Thomas : A jinx, in popular superstition and folklore, is:
- a sort of curse placed on a person that makes them prey to large numbers of minor misfortunes and other forms of bad luck;
- a person afflicted with a similar curse, who, while not directly subject to a series of misfortunes, seems to attract them to anyone in his general area.
- an object or animal that brings bad luck.
- a common slang term used when two people say the same thing at the same time (said as a game amongst young children around the ages of 11 to 14 again suggests some kind of spooky supernatural interference).
Or as Lou Reed told us in one of his greatest songs, in Street Hassle: "Some people got no choice/ And they can never find a voice/ That they could even call their own/ So the first thing that they see/ That allows them the right to be/ Why, they follow it/ You know what it's called?/ Bad luck."
It may come from the Latin word iynx, that is, the wryneck bird, which has occasionally been used in magic and divination and is remarkable for its ability to twist its head almost 180 degrees while hissing like a snake.
Furthermore Son House recorded a song called "Jinx Blues" in 1942, beginning with the line, "I woke up this morning with the jinx all around my bed." |
Thomas : Since 2004 we played concerts not only as a sextet, but also in smaller constellations due to personal and logistic circumstances. The persistent & toughest constellation was the trio with Johannes Frisch on double bass, Heike Aumueller on harmonium and me (Thomas Weber) on guitar & electronics; the trio constellation has given us - six eyes tight shut - enough room for excursions and was also a great base for new developments & experiences. The songs have developed a more organic and looser feel.
Jinx, our sixth album was recorded at Electric Avenue Studio in Hamburg with Tobias Levin and has to be seen as direct result of the many concerts played as a trio.
The groundwork for Jinx were improvisations on bass, harmonium and guitar that had been recorded live and edited and modified later on. The 3 remaining musicians are still members of the Kollektief, but are in a kind of hibernation. |
Thomas :
About life:
"Here everything is Heaven, but different from the origin. Up above are birds that hang on different kinds of jet streams with their heads down, not to be interchanged. The sun is shining, but it's not really the sun: it's the moon. When did night fall, anyway?" --Dietmar Dath (1970) is a German writer, poet + novelist, whose books are unfortunately not yet translated.
About dreams:
"He was just a word for me. I did not see the man in the name any more than you do. Do you see him? Do you see the story? Do you see anything? It seems to me I am trying to tell you a dream mak-ing a vain attempt, because no relation of a dream can convey the dream-sensation, that commingling of absurdity, surprise, and bewilderment in a tremor of struggling revolt, that notion of being captured by the incredible which is of the very essence o dreams. No, it is impossible; it is impossible to convey the life sensation of any given epoch of one's existence that which makes its truth, its meaning its subtle and penetrating essence. It is impossible. We live, as we dream alone."

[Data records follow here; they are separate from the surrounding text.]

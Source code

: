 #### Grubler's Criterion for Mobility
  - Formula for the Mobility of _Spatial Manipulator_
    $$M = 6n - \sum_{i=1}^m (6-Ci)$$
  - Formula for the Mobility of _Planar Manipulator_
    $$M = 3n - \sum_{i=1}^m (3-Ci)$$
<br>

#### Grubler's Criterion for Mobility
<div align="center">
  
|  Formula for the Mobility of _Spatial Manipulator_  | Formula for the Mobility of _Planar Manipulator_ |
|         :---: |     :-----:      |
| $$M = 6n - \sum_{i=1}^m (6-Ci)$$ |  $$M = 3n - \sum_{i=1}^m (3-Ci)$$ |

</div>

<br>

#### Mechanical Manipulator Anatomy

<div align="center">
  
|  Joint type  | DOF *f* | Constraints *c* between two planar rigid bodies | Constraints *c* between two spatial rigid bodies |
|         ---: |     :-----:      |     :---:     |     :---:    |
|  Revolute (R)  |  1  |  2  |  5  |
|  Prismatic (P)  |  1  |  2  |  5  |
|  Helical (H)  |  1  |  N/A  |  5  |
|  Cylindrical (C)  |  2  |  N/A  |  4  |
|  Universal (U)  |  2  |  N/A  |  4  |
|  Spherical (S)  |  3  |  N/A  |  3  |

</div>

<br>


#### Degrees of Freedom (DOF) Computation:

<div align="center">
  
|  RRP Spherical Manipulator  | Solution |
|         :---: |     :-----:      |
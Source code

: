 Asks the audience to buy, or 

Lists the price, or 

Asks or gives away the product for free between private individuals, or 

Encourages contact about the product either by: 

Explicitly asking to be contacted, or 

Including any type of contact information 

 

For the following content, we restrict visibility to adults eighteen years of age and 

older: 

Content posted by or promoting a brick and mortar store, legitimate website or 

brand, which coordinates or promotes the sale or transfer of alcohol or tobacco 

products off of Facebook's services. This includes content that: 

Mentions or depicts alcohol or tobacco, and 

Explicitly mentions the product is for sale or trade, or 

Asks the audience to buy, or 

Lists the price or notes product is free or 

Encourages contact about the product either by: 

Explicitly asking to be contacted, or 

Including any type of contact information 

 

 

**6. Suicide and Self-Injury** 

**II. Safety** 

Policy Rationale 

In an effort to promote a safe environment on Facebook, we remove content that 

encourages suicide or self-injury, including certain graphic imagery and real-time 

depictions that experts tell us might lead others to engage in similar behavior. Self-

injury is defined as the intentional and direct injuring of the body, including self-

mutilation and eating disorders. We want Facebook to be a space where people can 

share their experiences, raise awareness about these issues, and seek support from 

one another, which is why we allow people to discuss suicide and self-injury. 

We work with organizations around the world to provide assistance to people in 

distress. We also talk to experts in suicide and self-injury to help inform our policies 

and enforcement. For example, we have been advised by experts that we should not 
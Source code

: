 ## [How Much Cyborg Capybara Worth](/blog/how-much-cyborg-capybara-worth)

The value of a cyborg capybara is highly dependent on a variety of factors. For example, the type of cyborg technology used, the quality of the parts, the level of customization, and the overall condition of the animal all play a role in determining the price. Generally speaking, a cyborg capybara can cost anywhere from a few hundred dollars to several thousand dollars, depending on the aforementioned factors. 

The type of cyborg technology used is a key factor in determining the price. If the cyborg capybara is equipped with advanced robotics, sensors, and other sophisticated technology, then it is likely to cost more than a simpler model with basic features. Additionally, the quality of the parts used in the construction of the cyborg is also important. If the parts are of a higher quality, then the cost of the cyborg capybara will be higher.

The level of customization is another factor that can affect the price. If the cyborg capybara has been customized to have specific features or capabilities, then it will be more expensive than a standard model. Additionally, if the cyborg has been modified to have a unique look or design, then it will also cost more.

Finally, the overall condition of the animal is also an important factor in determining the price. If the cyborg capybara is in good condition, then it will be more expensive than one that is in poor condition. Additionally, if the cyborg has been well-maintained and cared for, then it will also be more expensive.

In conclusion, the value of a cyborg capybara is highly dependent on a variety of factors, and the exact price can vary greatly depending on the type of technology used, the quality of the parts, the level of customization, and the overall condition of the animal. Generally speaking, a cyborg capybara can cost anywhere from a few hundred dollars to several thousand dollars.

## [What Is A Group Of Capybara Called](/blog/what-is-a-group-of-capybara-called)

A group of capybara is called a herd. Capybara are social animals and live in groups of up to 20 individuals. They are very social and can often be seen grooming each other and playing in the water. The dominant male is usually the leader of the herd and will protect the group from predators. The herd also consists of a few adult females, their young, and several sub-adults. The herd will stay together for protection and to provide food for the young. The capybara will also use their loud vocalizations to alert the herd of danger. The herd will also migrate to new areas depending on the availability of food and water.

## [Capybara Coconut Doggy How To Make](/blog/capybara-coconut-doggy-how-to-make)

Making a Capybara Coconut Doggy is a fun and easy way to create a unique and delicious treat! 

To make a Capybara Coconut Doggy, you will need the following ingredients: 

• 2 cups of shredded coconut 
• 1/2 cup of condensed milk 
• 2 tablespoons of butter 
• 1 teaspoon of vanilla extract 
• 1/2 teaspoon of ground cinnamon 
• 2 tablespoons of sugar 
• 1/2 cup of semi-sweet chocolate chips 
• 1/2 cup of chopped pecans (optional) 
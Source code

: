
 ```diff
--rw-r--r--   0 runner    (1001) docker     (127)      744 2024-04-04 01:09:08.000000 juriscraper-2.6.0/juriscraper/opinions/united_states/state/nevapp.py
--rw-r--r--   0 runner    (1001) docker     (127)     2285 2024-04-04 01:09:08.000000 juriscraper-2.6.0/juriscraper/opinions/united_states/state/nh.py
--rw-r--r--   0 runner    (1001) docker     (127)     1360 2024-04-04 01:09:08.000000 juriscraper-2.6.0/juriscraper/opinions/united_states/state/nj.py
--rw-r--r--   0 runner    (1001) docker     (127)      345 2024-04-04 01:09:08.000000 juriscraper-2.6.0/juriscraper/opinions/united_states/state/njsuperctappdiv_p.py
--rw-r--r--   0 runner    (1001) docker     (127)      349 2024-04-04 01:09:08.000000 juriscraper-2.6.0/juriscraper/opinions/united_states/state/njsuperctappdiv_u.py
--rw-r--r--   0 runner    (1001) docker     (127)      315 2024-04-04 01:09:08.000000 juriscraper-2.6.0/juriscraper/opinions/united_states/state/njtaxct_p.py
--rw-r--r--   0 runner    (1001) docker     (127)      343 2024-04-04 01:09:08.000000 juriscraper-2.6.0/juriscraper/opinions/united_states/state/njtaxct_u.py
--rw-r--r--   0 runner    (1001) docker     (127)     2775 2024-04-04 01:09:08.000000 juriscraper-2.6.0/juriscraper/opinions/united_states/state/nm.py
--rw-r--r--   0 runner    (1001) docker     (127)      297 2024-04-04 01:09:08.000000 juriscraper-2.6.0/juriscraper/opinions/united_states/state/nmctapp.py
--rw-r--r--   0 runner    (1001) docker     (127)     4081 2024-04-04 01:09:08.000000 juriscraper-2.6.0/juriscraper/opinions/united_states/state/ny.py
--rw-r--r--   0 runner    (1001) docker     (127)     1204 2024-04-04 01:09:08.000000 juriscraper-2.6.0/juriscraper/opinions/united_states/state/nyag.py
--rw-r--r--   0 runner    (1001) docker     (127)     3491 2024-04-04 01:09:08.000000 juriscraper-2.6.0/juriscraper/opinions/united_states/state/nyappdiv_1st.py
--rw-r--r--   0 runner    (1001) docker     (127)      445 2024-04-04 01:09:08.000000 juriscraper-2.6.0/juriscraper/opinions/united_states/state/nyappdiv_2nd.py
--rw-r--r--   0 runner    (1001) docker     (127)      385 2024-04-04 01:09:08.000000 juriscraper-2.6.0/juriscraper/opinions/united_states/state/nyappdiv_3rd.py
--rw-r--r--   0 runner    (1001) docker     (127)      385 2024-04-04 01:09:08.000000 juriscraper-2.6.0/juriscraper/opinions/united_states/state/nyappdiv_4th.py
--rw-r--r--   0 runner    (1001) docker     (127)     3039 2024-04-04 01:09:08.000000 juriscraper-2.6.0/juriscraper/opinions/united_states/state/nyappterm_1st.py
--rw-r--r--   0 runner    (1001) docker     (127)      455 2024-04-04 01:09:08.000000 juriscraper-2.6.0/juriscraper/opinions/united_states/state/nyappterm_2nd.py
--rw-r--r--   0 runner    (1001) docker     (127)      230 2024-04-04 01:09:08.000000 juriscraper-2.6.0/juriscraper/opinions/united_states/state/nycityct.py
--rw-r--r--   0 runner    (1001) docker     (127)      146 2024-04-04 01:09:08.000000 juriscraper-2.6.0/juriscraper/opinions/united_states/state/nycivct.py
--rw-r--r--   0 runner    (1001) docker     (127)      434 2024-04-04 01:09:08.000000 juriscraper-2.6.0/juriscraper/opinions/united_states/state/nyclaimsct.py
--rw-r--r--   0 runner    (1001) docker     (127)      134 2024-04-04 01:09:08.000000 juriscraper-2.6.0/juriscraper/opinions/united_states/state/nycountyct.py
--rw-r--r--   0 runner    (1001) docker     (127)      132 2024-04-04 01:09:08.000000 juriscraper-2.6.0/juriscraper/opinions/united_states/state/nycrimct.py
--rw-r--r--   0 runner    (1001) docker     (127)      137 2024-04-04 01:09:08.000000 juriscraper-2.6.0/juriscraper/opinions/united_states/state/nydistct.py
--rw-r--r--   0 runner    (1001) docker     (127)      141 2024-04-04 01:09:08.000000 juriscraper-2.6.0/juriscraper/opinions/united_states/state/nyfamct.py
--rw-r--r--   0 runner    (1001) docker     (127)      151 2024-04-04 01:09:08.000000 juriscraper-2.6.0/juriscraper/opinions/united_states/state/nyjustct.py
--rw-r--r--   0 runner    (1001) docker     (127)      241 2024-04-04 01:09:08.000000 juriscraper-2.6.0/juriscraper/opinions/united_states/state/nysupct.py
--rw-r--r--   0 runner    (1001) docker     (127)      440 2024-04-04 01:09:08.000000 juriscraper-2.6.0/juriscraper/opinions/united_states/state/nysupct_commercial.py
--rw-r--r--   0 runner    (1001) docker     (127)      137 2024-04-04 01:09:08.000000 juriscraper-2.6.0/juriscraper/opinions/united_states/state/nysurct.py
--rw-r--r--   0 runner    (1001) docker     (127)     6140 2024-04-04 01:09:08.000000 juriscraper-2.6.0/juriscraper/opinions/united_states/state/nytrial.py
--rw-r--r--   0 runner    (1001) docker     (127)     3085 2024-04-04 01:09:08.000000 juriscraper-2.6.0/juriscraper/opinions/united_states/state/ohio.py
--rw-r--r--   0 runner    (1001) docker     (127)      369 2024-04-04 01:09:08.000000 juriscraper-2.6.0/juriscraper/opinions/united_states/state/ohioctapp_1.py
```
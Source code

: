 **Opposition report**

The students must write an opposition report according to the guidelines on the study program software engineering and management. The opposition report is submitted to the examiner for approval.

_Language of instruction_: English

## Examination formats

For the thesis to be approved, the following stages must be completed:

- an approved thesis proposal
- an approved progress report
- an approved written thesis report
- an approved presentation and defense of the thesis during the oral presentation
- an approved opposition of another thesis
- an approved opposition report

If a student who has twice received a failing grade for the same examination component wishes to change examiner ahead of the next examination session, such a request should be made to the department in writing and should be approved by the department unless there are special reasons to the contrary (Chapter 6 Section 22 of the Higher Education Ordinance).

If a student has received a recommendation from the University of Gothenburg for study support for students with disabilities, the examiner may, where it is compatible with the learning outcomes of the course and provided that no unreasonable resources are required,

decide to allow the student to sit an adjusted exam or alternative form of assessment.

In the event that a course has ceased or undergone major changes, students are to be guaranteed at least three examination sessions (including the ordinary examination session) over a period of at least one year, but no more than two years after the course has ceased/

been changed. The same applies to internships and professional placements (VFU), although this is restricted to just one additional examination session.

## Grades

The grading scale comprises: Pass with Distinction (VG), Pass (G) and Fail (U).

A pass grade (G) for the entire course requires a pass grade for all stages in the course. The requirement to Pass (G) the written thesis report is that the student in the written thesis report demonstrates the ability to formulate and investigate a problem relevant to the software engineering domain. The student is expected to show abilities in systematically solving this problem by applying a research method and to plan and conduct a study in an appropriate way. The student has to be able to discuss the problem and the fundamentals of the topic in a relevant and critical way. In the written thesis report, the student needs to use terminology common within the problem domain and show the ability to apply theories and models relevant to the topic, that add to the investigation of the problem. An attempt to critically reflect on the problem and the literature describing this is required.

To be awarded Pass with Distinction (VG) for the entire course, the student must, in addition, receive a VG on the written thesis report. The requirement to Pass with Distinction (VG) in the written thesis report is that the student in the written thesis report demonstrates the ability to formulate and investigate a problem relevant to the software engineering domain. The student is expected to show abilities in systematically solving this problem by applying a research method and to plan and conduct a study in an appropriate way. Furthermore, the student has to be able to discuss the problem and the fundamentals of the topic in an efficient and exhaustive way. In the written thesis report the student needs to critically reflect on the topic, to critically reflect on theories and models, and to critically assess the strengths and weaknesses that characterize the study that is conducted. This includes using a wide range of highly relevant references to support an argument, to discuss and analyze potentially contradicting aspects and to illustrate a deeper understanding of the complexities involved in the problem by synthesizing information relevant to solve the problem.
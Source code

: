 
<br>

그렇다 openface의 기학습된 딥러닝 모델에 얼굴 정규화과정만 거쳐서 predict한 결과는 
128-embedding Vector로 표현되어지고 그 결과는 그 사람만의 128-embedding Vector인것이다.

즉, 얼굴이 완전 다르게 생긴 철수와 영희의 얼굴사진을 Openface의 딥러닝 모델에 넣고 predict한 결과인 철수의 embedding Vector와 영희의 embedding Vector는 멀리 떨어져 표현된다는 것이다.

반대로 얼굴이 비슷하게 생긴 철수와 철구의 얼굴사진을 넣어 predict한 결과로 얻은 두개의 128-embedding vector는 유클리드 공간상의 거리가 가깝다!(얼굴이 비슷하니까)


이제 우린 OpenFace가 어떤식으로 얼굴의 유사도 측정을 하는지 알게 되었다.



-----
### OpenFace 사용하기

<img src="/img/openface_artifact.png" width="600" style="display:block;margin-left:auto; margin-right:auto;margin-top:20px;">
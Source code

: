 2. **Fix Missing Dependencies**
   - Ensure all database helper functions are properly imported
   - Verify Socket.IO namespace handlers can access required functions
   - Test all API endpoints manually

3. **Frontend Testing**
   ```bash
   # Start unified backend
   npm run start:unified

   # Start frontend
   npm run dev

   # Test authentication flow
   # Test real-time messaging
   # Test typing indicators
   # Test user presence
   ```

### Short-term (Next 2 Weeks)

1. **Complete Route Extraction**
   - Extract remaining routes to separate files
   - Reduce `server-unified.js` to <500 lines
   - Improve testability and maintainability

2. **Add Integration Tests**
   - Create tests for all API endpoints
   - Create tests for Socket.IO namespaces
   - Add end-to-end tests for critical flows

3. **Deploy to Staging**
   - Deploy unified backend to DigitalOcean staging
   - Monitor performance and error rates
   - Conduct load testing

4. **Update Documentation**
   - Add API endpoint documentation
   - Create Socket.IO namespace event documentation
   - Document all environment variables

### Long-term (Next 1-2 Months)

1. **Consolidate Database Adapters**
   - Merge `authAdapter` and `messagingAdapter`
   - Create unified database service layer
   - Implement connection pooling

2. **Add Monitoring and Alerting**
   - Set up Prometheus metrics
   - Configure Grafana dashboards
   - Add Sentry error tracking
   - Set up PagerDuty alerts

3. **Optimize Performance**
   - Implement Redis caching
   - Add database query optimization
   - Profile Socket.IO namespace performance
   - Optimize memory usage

-- Joseph Conrad - Heart Of Darkness
And about songs:
"And, of course, that is what all of this is - all of this: the one song, ever changing, ever reincarnated, that speaks somehow from and to and for that which is ineffable within us and without us, that is both prayer and deliverance, folly and wisdom, that inspires us to dance or smile or simply to go on, senselessly, incomprehensibly, beatifically, in the face of mortality and the truth that our lives are more ill-writ, ill-rhymed and fleeting than any song, except perhaps those songs - that song, endlessly reincarnated - born of that truth, be it the moon and June of that truth, or the wordless blue moan, or the rotgut or the elegant poetry of it. That nameless black-hulled ship of Ulysses, that long black train, that Terraplane, that mystery train, that Rocket '88', that Buick 6 - same journey, same miracle, same end and endlessness."